Should any entry include an image, skip the image and copy the entry exactly.

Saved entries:
++++++++

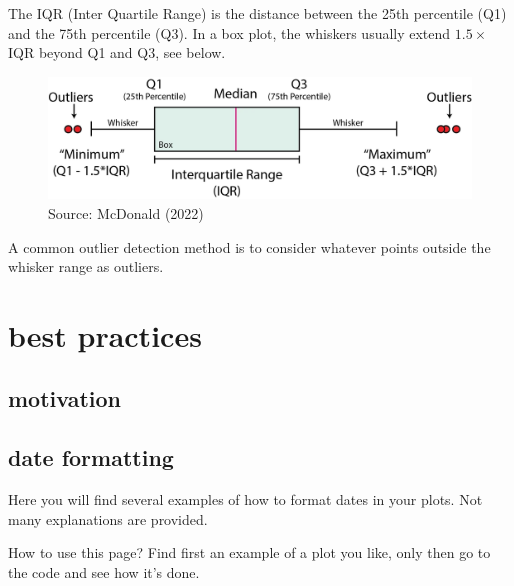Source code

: \documentclass[
  letterpaper,
  DIV=11,
  numbers=noendperiod,
  oneside]{scrreprt}
\begin{document}
The IQR (Inter Quartile Range) is the distance between the 25th
percentile (Q1) and the 75th percentile (Q3). In a box plot, the
whiskers usually extend \(1.5\times\)IQR beyond Q1 and Q3, see below.

\begin{figure}

{\centering \includegraphics{outliers/iqr1.png}

}

\caption{Source: McDonald (2022)}

\end{figure}

A common outlier detection method is to consider whatever points outside
the whisker range as outliers.

\part{best practices}

\hypertarget{motivation-3}{%
\chapter{motivation}\label{motivation-3}}

\hypertarget{date-formatting}{%
\chapter{date formatting}\label{date-formatting}}

Here you will find several examples of how to format dates in your
plots. Not many explanations are provided.

How to use this page? Find first an example of a plot you like, only
then go to the code and see how it's done.
\end{document}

++++++++

■ Reply:
Source code

: \documentclass[
  letterpaper,
  DIV=11,
  numbers=noendperiod,
  oneside]{scrreprt}
\begin{document}
The IQR (Inter Quartile Range) is the distance between the 25th
percentile (Q1) and the 75th percentile (Q3). In a box plot, the
whiskers usually extend \(1.5\times\)IQR beyond Q1 and Q3, see below.

\begin{figure}

{\centering \includegraphics{outliers/iqr1.png}

}

\caption{Source: McDonald (2022)}

\end{figure}

A common outlier detection method is to consider whatever points outside
the whisker range as outliers.

\part{best practices}

\hypertarget{motivation-3}{%
\chapter{motivation}\label{motivation-3}}

\hypertarget{date-formatting}{%
\chapter{date formatting}\label{date-formatting}}

Here you will find several examples of how to format dates in your
plots. Not many explanations are provided.

How to use this page? Find first an example of a plot you like, only
then go to the code and see how it's done.
\end{document}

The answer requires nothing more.